The high intensity lights 102 may be arranged in various ways within/along the housing 110. Additional high intensity lights 102′ with respective reflectors 106′ may be provided as well. According to various embodiments, high intensity illumination means the use of a high power LED for maximum light output. Example devices include surface mount LED chips. According to various other embodiments, a high intensity light may also utilize a high wattage halogen or HID bulb. According to yet other embodiments, a blue laser focused on a yellow phosphorous may be used as a high intensity light source for the high intensity light 102.

The low intensity lights 104 may be arranged in various ways within/along the housing 110. The arrangement of the low intensity lights 104 may be adjacent to the high intensity lights 102. According to various embodiments, low intensity illumination means lower output LEDs such as low power LEDs or COB modules (chip on board). COB modules involve printing several small LEDs directly onto a board, then potting over the chips with a transparent substrate that can be colored to change the output color of the LED. According to additional embodiments, low intensity illumination may include low wattage halogen bulbs, cfl, lightways or similar technology.

Various embodiments of the present teachings provide for a LED light bar 100 that combines the flood performance and look of a low intensity light 104 using LED COB module with the higher output performance of a high intensity light 102 using high intensity LEDs, while keeping manufacturing and piece price low. The lower cost LED COB module fills the space between high intensity LEDs, and provides the additional benefit of close range performance. By filling this space between high intensity LEDs, the high intensity LEDs may be spaced in such a manner as to reduce the number of high intensity LEDs in a given light bar 100. Additionally, the used of LED COB modules in the space between the high intensity LEDs allows the light bar to maintain an appearance of full illumination when in use.

According to various embodiments, the inventive subject matter allows light bars to be offered at greater sizes (and shapes) for less cost to the customer. The construction also offers the opportunity to illuminate the lower intensity LED COB modules independently from the high intensity LED (or combinations of the two), giving the operator greater range of application. Additionally, LED COB modules may be provided in various colors (through the coloration of the transparent potting material) without the need to use different color lenses in the light bar 100. This allows for a single light bar 100 to not only provide differing intensities of illumination, but also differing colors. This is beneficial because the color/wavelength of the emitted light can be more or less useful in various driving/weather conditions (i.e. yellow lights for fog).

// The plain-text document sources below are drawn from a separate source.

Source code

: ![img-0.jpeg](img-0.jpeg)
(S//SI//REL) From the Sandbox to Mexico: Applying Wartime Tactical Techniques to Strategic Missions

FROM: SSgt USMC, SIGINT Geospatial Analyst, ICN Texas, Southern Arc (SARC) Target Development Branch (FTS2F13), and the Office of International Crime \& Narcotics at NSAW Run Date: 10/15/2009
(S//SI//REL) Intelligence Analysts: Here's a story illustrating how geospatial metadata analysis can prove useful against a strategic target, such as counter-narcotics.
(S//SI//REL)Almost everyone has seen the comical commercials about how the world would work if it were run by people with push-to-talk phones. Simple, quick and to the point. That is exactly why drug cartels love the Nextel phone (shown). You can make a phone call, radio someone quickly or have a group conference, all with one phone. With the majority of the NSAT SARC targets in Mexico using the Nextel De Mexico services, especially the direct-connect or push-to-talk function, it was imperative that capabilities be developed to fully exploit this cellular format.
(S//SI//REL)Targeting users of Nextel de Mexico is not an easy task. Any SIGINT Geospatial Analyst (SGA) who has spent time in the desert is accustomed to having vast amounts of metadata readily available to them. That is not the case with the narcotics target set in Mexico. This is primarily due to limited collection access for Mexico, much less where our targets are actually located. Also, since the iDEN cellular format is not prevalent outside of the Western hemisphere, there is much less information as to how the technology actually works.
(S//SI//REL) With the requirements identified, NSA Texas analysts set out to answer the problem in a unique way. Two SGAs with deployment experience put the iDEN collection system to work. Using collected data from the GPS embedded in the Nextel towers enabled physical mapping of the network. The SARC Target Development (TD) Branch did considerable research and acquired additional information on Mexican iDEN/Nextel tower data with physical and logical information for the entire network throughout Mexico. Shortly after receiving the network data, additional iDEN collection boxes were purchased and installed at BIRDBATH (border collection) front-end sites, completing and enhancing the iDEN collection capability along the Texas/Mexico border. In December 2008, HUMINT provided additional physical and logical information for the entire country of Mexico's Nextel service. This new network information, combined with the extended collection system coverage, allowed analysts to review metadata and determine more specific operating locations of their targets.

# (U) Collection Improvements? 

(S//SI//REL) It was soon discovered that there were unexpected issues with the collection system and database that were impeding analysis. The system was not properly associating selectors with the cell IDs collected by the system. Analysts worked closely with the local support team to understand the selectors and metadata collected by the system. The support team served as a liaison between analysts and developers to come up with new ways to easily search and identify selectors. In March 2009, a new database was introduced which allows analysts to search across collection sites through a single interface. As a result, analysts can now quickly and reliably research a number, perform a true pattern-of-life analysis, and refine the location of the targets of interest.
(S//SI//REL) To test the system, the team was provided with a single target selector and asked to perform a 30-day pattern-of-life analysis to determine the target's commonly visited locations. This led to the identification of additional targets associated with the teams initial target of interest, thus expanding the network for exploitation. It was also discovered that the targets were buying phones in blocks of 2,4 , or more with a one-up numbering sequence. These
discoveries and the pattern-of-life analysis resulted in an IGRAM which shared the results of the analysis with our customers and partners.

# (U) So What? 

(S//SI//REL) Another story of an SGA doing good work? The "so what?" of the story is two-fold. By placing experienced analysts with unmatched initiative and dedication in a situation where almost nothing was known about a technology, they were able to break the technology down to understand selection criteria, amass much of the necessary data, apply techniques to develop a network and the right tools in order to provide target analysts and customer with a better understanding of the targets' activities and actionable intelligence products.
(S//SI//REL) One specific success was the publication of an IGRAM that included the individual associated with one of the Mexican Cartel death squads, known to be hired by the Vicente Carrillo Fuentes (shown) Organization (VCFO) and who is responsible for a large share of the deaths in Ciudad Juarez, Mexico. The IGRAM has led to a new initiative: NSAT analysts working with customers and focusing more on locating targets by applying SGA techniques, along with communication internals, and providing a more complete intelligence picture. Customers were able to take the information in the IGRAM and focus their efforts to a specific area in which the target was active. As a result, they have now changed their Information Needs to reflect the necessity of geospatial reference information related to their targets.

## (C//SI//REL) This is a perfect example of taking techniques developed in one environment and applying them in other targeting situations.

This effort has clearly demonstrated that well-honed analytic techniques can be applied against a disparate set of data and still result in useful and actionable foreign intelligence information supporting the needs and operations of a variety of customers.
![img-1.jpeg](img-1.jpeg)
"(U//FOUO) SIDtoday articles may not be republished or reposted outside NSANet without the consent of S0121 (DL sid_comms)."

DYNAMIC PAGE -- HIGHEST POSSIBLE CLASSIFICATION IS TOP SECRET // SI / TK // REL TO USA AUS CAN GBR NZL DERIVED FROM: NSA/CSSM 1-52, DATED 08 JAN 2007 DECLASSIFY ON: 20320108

According to various embodiments, the light bar 100 may be provided in several different arrangement patterns of high and low intensity illumination. Alternating high and low intensity; low intensity illumination on the ends and high intensity illumination in the middle; high intensity illumination in the middle and low intensity illumination on the ends; two low intensity illumination lights for every single high intensity light; low intensity illumination on a lower row of lights with high intensity illumination on an upper row of lights; low intensity illumination surrounding the high intensity illumination. The lights 102,104 and reflectors 106,108 could be made so many different configurations are easily fit together. For example single reflector/lenses for each LED and each COB module allow for many different patterns of high intensity and low intensity lights to be assembled in the same housing.

According to various embodiments, the combination of high intensity lights 102 and low intensity lights 104 may provide dimming functionality. The ability to dim a light is important when approaching oncoming vehicles, persons, etc. This could be accomplished by potentiometer or other electronic control. According to various embodiments, the light bar 100 allows for dimming only the high intensity illumination while maintaining the low intensity illumination at full power, thus reducing the glare with oncoming vehicles. Another available embodiment includes a 3-position switch; off, low intensity illumination on, and all illumination on.

According to various embodiments of the inventive subject matter, low intensity illumination is used to provide a light pipe effect on a light bar. An example of this effect would arranged by mounting an LED COB module inside the light housing 110. A semi-transparent material such as polycarbonate could be used to transfer the light from the COB module to the front face of the light bar, providing a fiber optic effect. The shape may be changed to provide illumination in specific locations on the light bar 100. Examples include providing a ring of light around the high intensity lights 102 or a signature shape on the end caps 114. One way to accomplish this effect is by overmolding clear and colored material so when the light is off the light source is not seen, but when the light is on the illumination travels through the clear or semi-transparent (light transmissive) material.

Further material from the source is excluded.